Further reading – Charter schools: the case for from charter school provider Villa Education Trust .

If you ever feel like being inspired by the potential for education to transform a child’s life, take a look at article 29 of the United Nations Convention on the Rights of the Child. It describes how every child has the right to an education that: “develops their personality, talents and mental and physical abilities to their fullest potential” and prepares them for a responsible life, in a free society.

As signatories to this convention, New Zealand has promised this right to every single child regardless of race, gender, ability or disability. The problem is that for decades we’ve been denying this right to the very children who have the most to gain from it.

Large numbers of Māori and Pasifika children, and those with additional learning needs, have been systematically ignored by an education system that’s become less and less capable of recognising who they are, and responding to what they need to learn.

All but a tiny few of these children go to mainstream public schools.

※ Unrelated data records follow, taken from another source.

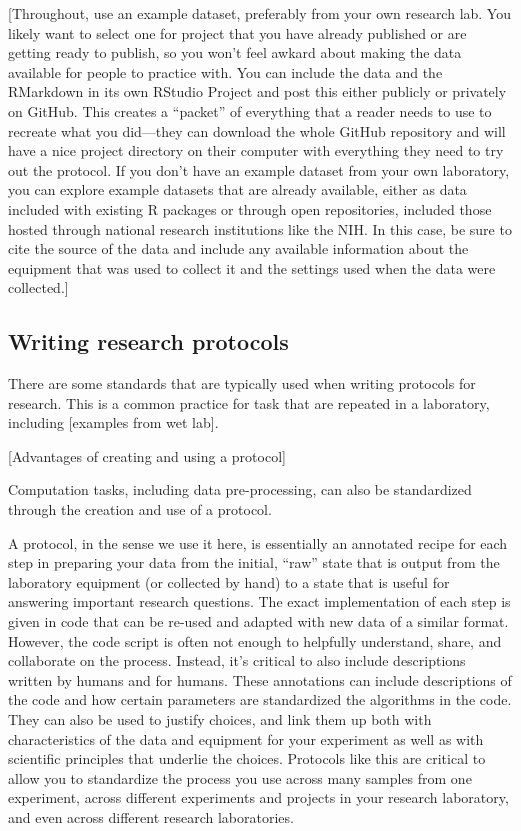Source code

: \documentclass[]{tufte-book}
\begin{document}
{[}Throughout, use an example dataset, preferably from your own research lab. You
likely want to select one for project that you have already published or are
getting ready to publish, so you won't feel awkard about making the data
available for people to practice with. You can include the data and the
RMarkdown in its own RStudio Project and post this either publicly or privately
on GitHub. This creates a ``packet'' of everything that a reader needs to use to
recreate what you did---they can download the whole GitHub repository and will
have a nice project directory on their computer with everything they need to try
out the protocol. If you don't have an example dataset from your own laboratory,
you can explore example datasets that are already available, either as data
included with existing R packages or through open repositories, included those
hosted through national research institutions like the NIH. In this case, be
sure to cite the source of the data and include any available information about
the equipment that was used to collect it and the settings used when the data
were collected.{]}

\hypertarget{writing-research-protocols}{%
\subsection{Writing research protocols}\label{writing-research-protocols}}

There are some standards that are typically used when writing protocols for
research. This is a common practice for task that are repeated in a laboratory,
including {[}examples from wet lab{]}.

{[}Advantages of creating and using a protocol{]}

Computation tasks, including data pre-processing, can also be standardized
through the creation and use of a protocol.

A protocol, in the sense we use it here, is essentially an annotated
recipe for each step in preparing your data from the initial, ``raw'' state
that is output from the laboratory equipment (or collected by hand) to a
state that is useful for answering important research questions. The
exact implementation of each step is given in code that can be re-used and
adapted with new data of a similar format. However, the code script is
often not enough to helpfully understand, share, and collaborate on the
process. Instead, it's critical to also include descriptions written
by humans and for humans. These annotations can include descriptions of the
code and how certain parameters are standardized the algorithms in the code.
They can also be used to justify choices, and link them up both with
characteristics of the data and equipment for your experiment as well as
with scientific principles that underlie the choices. Protocols like this
are critical to allow you to standardize the process you use across many
samples from one experiment, across different experiments and projects in
your research laboratory, and even across different research laboratories.
\end{document}
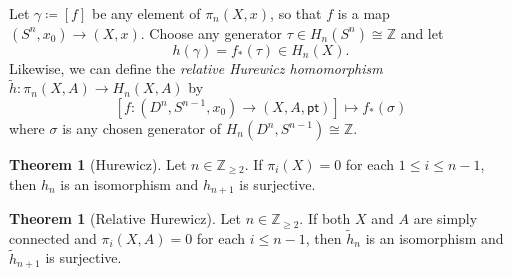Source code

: \documentclass[10pt,letterpaper,cm]{nupset}
\theoremstyle{definition}
\theoremstyle{theorem}
\newtheorem{theorem}[defn]{Theorem}
\theoremstyle{remark}
\newcommand{\Z}{\mathbb Z}
\newcommand{\1}{\mathbb{1}}
\newcommand{\0}{\vec 0}
\newcommand{\pt}{\mathsf{pt}}
\begin{document}
\smallskip

Let $\gamma \coloneqq \left[f\right]$ be any element of $\pi_n(X, x)$, so that $f$ is a map $\left(S^n, x_0\right) \to \left(X, x\right)$. Choose any generator $\tau \in H_n(S^n) \cong \Z$ and let 
\[
h(\gamma) = f_{\ast}(\tau) \in H_n(X).
\]
Likewise, we can define the \textit{relative Hurewicz homomorphism} $\tilde{h} : \pi_n(X, A) \to H_n(X,A)$ by $$\left[f: \left(D^n, S^{n-1}, x_0\right) \to \left(X, A, \pt\right)\right] \mapsto f_{\ast}(\sigma)$$ where $\sigma$ is any chosen generator of $H_n(D^n, S^{n-1}) \cong \Z$. 

\begin{theorem}[Hurewicz]\label{Hur}
Let $n\in \Z_{\geq 2}$. If $\pi_i(X) =0$ for each $1\leq i \leq n-1$, then $h_n$ is an isomorphism and $h_{n+1}$ is surjective.  
\end{theorem}

\begin{theorem}[Relative Hurewicz]\label{relHur}
Let $n\in \Z_{\geq 2}$. If both $X$ and $A$ are simply connected and $\pi_i(X, A) =0$ for each $i\leq n-1$, then $\tilde{h}_n$ is an isomorphism and $\tilde{h}_{n+1}$ is surjective.
\end{theorem}
\end{document}
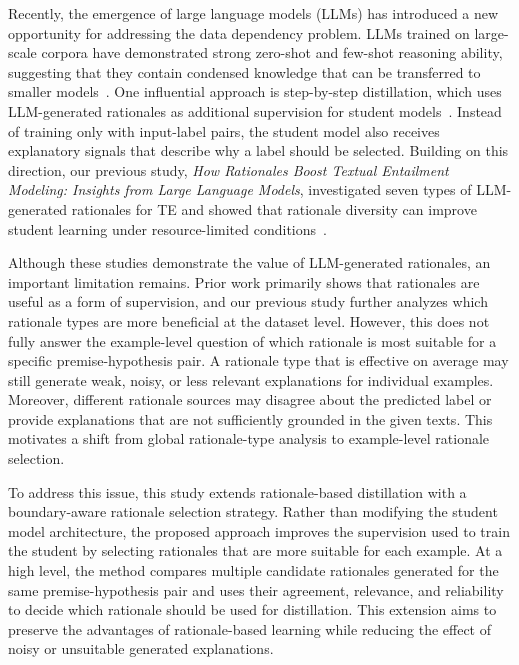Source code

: \documentclass[11pt]{article}
\begin{document}
Recently, the emergence of large language models (LLMs) has introduced a new opportunity for addressing the data dependency problem. LLMs trained on large-scale corpora have demonstrated strong zero-shot and few-shot reasoning ability, suggesting that they contain condensed knowledge that can be transferred to smaller models~\cite{brown2020language,wei2022chain}. One influential approach is step-by-step distillation, which uses LLM-generated rationales as additional supervision for student models~\cite{hsieh2023distilling}. Instead of training only with input-label pairs, the student model also receives explanatory signals that describe why a label should be selected. Building on this direction, our previous study, \emph{How Rationales Boost Textual Entailment Modeling: Insights from Large Language Models}, investigated seven types of LLM-generated rationales for TE and showed that rationale diversity can improve student learning under resource-limited conditions~\cite{our_rationale_te_paper}.

Although these studies demonstrate the value of LLM-generated rationales, an important limitation remains. Prior work primarily shows that rationales are useful as a form of supervision, and our previous study further analyzes which rationale types are more beneficial at the dataset level. However, this does not fully answer the example-level question of which rationale is most suitable for a specific premise-hypothesis pair. A rationale type that is effective on average may still generate weak, noisy, or less relevant explanations for individual examples. Moreover, different rationale sources may disagree about the predicted label or provide explanations that are not sufficiently grounded in the given texts. This motivates a shift from global rationale-type analysis to example-level rationale selection.

To address this issue, this study extends rationale-based distillation with a boundary-aware rationale selection strategy. Rather than modifying the student model architecture, the proposed approach improves the supervision used to train the student by selecting rationales that are more suitable for each example. At a high level, the method compares multiple candidate rationales generated for the same premise-hypothesis pair and uses their agreement, relevance, and reliability to decide which rationale should be used for distillation. This extension aims to preserve the advantages of rationale-based learning while reducing the effect of noisy or unsuitable generated explanations.
\end{document}
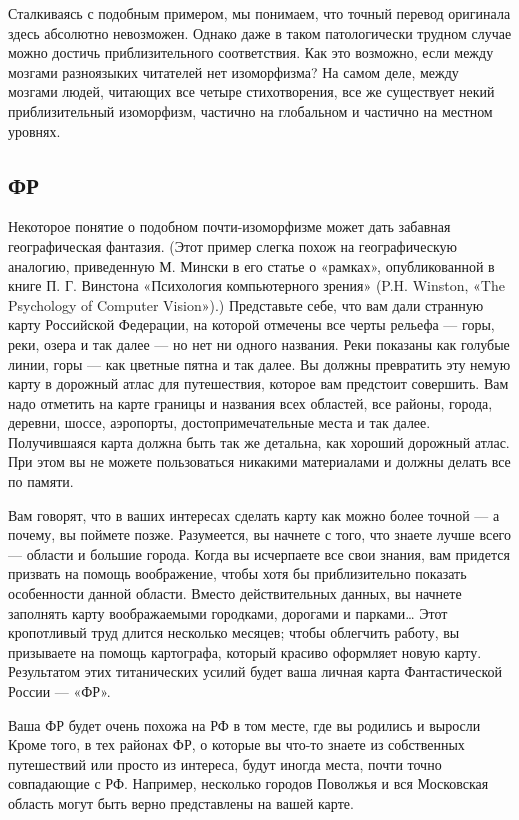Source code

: \documentclass[../main.tex]{subfiles}
\begin{document}
Сталкиваясь с подобным примером, мы понимаем, что точный перевод оригинала здесь абсолютно невозможен. Однако даже в таком патологически трудном случае можно достичь приблизительного соответствия. Как это возможно, если между мозгами разноязыких читателей нет изоморфизма? На самом деле, между мозгами людей, читающих все четыре стихотворения, все же существует некий приблизительный изоморфизм, частично на глобальном и частично на местном уровнях.


\subsection{ФР}

Некоторое понятие о подобном почти-изоморфизме может дать забавная географическая фантазия. (Этот пример слегка похож на географическую аналогию, приведенную М. Мински в его статье о «рамках», опубликованной в книге П. Г. Винстона «Психология компьютерного зрения» (P.H. Winston, «The Psychology of Computer Vision»).) Представьте себе, что вам дали странную карту Российской Федерации, на которой отмечены все черты рельефа --- горы, реки, озера и так далее --- но нет ни одного названия. Реки показаны как голубые линии, горы --- как цветные пятна и так далее. Вы должны превратить эту немую карту в дорожный атлас для путешествия, которое вам предстоит совершить. Вам надо отметить на карте границы и названия всех областей, все районы, города, деревни, шоссе, аэропорты, достопримечательные места и так далее. Получившаяся карта должна быть так же детальна, как хороший дорожный атлас. При этом вы не можете пользоваться никакими материалами и должны делать все по памяти.

Вам говорят, что в ваших интересах сделать карту как можно более точной --- а почему, вы поймете позже. Разумеется, вы начнете с того, что знаете лучше всего --- области и большие города. Когда вы исчерпаете все свои знания, вам придется призвать на помощь воображение, чтобы хотя бы приблизительно показать особенности данной области. Вместо действительных данных, вы начнете заполнять карту воображаемыми городками, дорогами и парками\ldots{} Этот кропотливый труд длится несколько месяцев; чтобы облегчить работу, вы призываете на помощь картографа, который красиво оформляет новую карту. Результатом этих титанических усилий будет ваша личная карта Фантастической России --- «ФР».

Ваша ФР будет очень похожа на РФ в том месте, где вы родились и выросли Кроме того, в тех районах ФР, о которые вы что-то знаете из собственных путешествий или просто из интереса, будут иногда места, почти точно совпадающие с РФ. Например, несколько городов Поволжья и вся Московская область могут быть верно представлены на вашей карте.
\end{document}
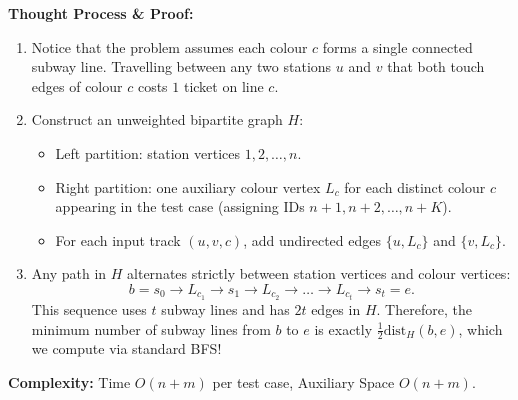 \documentclass[11pt]{article}
\begin{document}
\textbf{Thought Process \& Proof:}
\begin{enumerate}
    \item Notice that the problem assumes each colour $c$ forms a single connected subway line. Travelling between any two stations $u$ and $v$ that both touch edges of colour $c$ costs $1$ ticket on line $c$.
    \item Construct an unweighted bipartite graph $H$:
    \begin{itemize}
        \item Left partition: station vertices $1, 2, \dots, n$.
        \item Right partition: one auxiliary colour vertex $L_c$ for each distinct colour $c$ appearing in the test case (assigning IDs $n + 1, n + 2, \dots, n + K$).
        \item For each input track $(u, v, c)$, add undirected edges $\{u, L_c\}$ and $\{v, L_c\}$.
    \end{itemize}
    \item Any path in $H$ alternates strictly between station vertices and colour vertices:
    \[ b = s_0 \to L_{c_1} \to s_1 \to L_{c_2} \to \dots \to L_{c_t} \to s_t = e. \]
    This sequence uses $t$ subway lines and has $2t$ edges in $H$. Therefore, the minimum number of subway lines from $b$ to $e$ is exactly $\frac{1}{2}\text{dist}_H(b, e)$, which we compute via standard BFS!
\end{enumerate}

\textbf{Complexity:} Time $O(n + m)$ per test case, Auxiliary Space $O(n + m)$.
\end{document}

So it makes sense, that if we are serious about fulfilling their right to a meaningful and rich education, then the solution must be to refocus and resource the schools that these kids go to. Any other “solution” is a cop out.

Siphoning off public education funds and resources to a few charter schools does nothing to solve the failure of successive governments to resource public schools so they can deliver for the majority of Māori and other priority learners. The charter school experiment makes that failure worse.

But do they work for some so-called priority learners? Before I go there, I want to be clear on one point. There are some wonderful, talented people running charter schools. Many are Māori looking for a way to make education work for their tamariki.

I don’t blame teachers and parents for being impatient for solutions. I am too. My beef is with the architects of partnership schools, not those who work in them.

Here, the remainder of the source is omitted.